28 These, like the dissipation aspect, are no doubt matters to be taken into account in the exercise of discretion. But in the end, the court must decide whether it is "necessary or desirable" for the purpose of "protecting the interests of" aggrieved persons that a freezing order should be made.
29 The allegations against Mr Falconer are serious and involve large sums. The possibility that he will be found liable to compensate TZL is real. It is too early to make any firm assessment of liability to persons who traded in TZL shares. Balancing the rights of TZL as a "person aggrieved" and other persons aggrieved against the rights of Mr Falconer and Dunbar to free enjoyment of their property, I am satisfied that freedom of Mr Falconer and Dunbar from restraint continues to be outweighed, at this stage, by the desirability of providing some measure of assurance for TZL and other "persons aggrieved". It is at least desirable and arguably necessary that the restraint continue for the purpose of protecting the interests of persons aggrieved.

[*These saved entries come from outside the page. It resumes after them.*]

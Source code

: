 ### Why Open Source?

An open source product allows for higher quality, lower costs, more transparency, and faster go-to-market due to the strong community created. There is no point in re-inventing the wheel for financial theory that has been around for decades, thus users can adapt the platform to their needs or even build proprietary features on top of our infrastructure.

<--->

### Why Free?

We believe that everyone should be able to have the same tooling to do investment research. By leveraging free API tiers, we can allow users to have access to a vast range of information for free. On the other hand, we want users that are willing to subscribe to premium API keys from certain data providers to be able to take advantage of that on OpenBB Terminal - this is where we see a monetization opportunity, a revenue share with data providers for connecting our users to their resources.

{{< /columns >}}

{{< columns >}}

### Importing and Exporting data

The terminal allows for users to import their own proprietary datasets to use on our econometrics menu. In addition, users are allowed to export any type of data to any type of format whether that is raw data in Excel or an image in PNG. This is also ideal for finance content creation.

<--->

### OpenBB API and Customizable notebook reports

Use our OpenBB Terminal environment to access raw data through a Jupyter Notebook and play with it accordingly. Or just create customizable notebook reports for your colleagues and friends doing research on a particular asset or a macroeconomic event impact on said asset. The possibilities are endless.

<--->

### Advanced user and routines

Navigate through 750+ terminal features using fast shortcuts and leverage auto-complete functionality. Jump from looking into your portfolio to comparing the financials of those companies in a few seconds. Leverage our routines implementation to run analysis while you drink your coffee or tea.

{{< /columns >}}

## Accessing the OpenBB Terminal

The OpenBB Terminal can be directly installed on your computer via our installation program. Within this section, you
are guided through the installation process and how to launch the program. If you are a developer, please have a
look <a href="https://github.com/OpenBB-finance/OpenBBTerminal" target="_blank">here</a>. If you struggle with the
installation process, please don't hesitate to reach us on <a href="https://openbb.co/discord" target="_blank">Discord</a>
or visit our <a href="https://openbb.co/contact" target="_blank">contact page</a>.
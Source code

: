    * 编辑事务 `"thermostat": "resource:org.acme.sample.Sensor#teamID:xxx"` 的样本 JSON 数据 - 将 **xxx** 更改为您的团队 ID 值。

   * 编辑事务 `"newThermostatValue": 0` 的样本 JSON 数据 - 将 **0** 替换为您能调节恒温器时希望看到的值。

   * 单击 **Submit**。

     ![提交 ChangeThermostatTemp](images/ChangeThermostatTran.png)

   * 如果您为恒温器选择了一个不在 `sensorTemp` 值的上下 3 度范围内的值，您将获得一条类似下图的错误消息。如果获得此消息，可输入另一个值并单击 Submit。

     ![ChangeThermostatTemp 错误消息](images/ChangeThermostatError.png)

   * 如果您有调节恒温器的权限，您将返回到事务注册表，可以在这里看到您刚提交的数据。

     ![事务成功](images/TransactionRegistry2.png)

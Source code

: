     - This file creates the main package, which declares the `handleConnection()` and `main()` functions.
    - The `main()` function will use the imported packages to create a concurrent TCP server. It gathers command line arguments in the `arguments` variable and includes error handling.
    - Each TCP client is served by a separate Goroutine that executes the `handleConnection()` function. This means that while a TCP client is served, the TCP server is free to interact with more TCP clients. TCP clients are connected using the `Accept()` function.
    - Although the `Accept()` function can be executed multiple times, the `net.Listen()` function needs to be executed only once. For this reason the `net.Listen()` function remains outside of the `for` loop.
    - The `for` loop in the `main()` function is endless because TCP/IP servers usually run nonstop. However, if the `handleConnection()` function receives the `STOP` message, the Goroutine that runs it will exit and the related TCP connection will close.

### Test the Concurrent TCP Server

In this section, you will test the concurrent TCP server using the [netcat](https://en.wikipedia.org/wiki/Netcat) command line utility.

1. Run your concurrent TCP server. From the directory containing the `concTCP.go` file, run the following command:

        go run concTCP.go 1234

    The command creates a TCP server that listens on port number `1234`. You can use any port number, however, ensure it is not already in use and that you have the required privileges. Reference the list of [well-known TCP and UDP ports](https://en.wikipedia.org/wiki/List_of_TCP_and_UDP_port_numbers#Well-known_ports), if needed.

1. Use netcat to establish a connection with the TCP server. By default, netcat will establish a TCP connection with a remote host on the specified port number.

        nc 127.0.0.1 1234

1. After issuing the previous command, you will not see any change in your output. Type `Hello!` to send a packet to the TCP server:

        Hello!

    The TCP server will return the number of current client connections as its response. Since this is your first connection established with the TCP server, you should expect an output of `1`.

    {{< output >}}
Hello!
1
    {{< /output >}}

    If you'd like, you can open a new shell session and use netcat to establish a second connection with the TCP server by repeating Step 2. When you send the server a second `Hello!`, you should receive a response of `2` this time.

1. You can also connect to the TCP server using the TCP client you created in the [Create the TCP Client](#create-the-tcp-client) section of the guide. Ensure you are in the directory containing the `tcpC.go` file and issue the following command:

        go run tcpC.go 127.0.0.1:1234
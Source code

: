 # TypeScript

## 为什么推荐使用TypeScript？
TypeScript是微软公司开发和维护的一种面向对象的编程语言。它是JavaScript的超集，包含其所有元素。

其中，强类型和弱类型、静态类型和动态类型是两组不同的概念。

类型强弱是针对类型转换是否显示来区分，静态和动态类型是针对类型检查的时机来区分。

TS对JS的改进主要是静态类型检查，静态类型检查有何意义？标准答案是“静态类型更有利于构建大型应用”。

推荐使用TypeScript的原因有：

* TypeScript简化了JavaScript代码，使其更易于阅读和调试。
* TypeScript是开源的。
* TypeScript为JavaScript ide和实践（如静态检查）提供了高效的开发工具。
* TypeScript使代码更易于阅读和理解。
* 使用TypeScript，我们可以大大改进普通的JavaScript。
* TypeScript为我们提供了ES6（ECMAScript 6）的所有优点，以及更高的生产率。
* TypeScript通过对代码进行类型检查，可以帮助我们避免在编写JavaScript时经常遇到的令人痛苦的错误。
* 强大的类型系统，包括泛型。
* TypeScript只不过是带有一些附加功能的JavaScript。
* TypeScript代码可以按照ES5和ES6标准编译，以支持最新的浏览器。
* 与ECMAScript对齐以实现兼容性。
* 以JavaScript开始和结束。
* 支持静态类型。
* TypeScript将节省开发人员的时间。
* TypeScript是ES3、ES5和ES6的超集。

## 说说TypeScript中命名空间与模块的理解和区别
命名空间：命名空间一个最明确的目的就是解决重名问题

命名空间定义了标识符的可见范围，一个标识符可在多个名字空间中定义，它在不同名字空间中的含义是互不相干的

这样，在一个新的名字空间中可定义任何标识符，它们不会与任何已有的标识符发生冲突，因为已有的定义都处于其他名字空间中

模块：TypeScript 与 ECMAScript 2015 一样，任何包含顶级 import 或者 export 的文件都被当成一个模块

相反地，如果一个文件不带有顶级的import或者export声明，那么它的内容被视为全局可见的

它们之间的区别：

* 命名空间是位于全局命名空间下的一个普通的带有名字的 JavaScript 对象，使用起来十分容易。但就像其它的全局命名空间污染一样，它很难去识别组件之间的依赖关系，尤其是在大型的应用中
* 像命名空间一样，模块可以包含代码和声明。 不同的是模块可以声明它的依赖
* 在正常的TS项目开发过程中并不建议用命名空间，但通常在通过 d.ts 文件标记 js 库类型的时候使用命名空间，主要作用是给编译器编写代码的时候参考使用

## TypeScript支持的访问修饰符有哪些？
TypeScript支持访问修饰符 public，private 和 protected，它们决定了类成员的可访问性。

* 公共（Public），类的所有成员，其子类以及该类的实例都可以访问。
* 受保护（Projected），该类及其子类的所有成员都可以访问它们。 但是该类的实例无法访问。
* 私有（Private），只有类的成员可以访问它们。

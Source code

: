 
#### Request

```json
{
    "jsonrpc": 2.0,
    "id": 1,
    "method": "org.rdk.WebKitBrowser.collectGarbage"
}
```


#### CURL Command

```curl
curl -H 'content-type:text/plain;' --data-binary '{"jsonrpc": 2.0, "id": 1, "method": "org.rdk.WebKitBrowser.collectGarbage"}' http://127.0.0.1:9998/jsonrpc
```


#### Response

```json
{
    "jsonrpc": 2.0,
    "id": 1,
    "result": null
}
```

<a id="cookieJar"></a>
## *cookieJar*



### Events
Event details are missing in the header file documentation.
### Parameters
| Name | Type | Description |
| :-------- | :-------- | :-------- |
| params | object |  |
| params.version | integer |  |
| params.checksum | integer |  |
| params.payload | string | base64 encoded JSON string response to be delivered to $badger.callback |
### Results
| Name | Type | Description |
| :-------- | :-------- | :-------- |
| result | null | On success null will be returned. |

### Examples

30 In saying this, I note in particular that ASIC seeks continuation of the orders for a limited period only, being until February 2011. That is a factor in my decision. The matter can be addressed again then, as needed. The date nominated by ASIC is 7 February 2011. However, these proceedings are to be before Pembroke J on 11 February 2011 for other purposes. I will extend the orders until that date. The position of Mr Falconer and Dunbar can then be assessed along with other aspects of these proceedings, as may be necessary.
31 I should add that counsel for ASIC expressly said, in the course of submissions, that, to the extent that the evidence identifies issues that should be addressed by way of "carve-outs", ASIC is "content for suitable carve-outs to be given in respect of those matters". Because argument was directed almost exclusively to the wider question whether there should be freezing orders at all, attention was not given specifically to possible carve-outs. I may need to hear further submissions on that matter.
32 There is one final matter. The principal "person aggrieved" is TZL. It is giving close consideration to commencing proceedings against Mr Falconer and Dunbar (see paragraph [14] above) and may accordingly be in a position to make a successful application for freezing orders, either under s 1323(1) (an "aggrieved person" is a competent applicant) or by way of equitable relief of a Mareva kind. That in no way diminishes the right or ability of ASIC to seek s 1323 relief: see Australian Securities and Investments Commission v Sigalla (above) at [25] to [27].